**Aim of the exercise**
Restate all of the entries exactly, each line as it stands.

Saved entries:
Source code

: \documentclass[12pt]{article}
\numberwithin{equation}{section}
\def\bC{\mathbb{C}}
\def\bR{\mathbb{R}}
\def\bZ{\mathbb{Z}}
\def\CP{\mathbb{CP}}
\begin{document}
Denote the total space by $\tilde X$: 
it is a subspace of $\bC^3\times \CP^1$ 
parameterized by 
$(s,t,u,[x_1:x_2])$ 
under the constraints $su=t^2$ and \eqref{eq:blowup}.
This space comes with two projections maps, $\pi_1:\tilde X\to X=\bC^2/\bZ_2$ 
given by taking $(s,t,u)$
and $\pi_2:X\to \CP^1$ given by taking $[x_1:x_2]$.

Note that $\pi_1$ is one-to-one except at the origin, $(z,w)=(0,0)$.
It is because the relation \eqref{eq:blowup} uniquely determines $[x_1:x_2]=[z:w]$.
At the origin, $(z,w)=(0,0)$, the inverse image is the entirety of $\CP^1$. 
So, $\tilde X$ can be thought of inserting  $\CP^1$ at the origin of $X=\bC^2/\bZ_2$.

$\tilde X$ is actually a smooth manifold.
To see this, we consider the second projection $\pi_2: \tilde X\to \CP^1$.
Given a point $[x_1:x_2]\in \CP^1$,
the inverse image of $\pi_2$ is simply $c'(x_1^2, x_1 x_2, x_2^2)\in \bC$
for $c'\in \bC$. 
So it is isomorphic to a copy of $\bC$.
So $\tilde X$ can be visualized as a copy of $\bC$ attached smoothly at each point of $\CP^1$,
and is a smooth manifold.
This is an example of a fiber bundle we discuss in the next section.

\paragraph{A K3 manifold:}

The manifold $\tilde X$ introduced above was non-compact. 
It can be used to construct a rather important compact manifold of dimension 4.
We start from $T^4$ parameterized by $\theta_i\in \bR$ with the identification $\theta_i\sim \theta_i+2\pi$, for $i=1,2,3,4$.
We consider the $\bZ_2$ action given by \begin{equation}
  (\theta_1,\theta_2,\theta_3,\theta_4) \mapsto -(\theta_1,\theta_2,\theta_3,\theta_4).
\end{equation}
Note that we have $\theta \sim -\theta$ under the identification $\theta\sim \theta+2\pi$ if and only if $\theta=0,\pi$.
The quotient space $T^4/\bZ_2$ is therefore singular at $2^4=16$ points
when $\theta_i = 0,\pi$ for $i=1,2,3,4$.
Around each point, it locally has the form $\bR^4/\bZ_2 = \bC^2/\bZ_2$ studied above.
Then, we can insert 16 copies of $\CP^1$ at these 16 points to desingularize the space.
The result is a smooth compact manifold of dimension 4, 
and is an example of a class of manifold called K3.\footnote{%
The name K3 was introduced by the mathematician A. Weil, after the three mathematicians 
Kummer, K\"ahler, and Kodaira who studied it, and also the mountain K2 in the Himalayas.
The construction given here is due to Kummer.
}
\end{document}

**Expected output**
Source code

: \documentclass[12pt]{article}
\numberwithin{equation}{section}
\def\bC{\mathbb{C}}
\def\bR{\mathbb{R}}
\def\bZ{\mathbb{Z}}
\def\CP{\mathbb{CP}}
\begin{document}
Denote the total space by $\tilde X$: 
it is a subspace of $\bC^3\times \CP^1$ 
parameterized by 
$(s,t,u,[x_1:x_2])$ 
under the constraints $su=t^2$ and \eqref{eq:blowup}.
This space comes with two projections maps, $\pi_1:\tilde X\to X=\bC^2/\bZ_2$ 
given by taking $(s,t,u)$
and $\pi_2:X\to \CP^1$ given by taking $[x_1:x_2]$.

Note that $\pi_1$ is one-to-one except at the origin, $(z,w)=(0,0)$.
It is because the relation \eqref{eq:blowup} uniquely determines $[x_1:x_2]=[z:w]$.
At the origin, $(z,w)=(0,0)$, the inverse image is the entirety of $\CP^1$. 
So, $\tilde X$ can be thought of inserting  $\CP^1$ at the origin of $X=\bC^2/\bZ_2$.

$\tilde X$ is actually a smooth manifold.
To see this, we consider the second projection $\pi_2: \tilde X\to \CP^1$.
Given a point $[x_1:x_2]\in \CP^1$,
the inverse image of $\pi_2$ is simply $c'(x_1^2, x_1 x_2, x_2^2)\in \bC$
for $c'\in \bC$. 
So it is isomorphic to a copy of $\bC$.
So $\tilde X$ can be visualized as a copy of $\bC$ attached smoothly at each point of $\CP^1$,
and is a smooth manifold.
This is an example of a fiber bundle we discuss in the next section.

\paragraph{A K3 manifold:}

The manifold $\tilde X$ introduced above was non-compact. 
It can be used to construct a rather important compact manifold of dimension 4.
We start from $T^4$ parameterized by $\theta_i\in \bR$ with the identification $\theta_i\sim \theta_i+2\pi$, for $i=1,2,3,4$.
We consider the $\bZ_2$ action given by \begin{equation}
  (\theta_1,\theta_2,\theta_3,\theta_4) \mapsto -(\theta_1,\theta_2,\theta_3,\theta_4).
\end{equation}
Note that we have $\theta \sim -\theta$ under the identification $\theta\sim \theta+2\pi$ if and only if $\theta=0,\pi$.
The quotient space $T^4/\bZ_2$ is therefore singular at $2^4=16$ points
when $\theta_i = 0,\pi$ for $i=1,2,3,4$.
Around each point, it locally has the form $\bR^4/\bZ_2 = \bC^2/\bZ_2$ studied above.
Then, we can insert 16 copies of $\CP^1$ at these 16 points to desingularize the space.
The result is a smooth compact manifold of dimension 4, 
and is an example of a class of manifold called K3.\footnote{%
The name K3 was introduced by the mathematician A. Weil, after the three mathematicians 
Kummer, K\"ahler, and Kodaira who studied it, and also the mountain K2 in the Himalayas.
The construction given here is due to Kummer.
}
\end{document}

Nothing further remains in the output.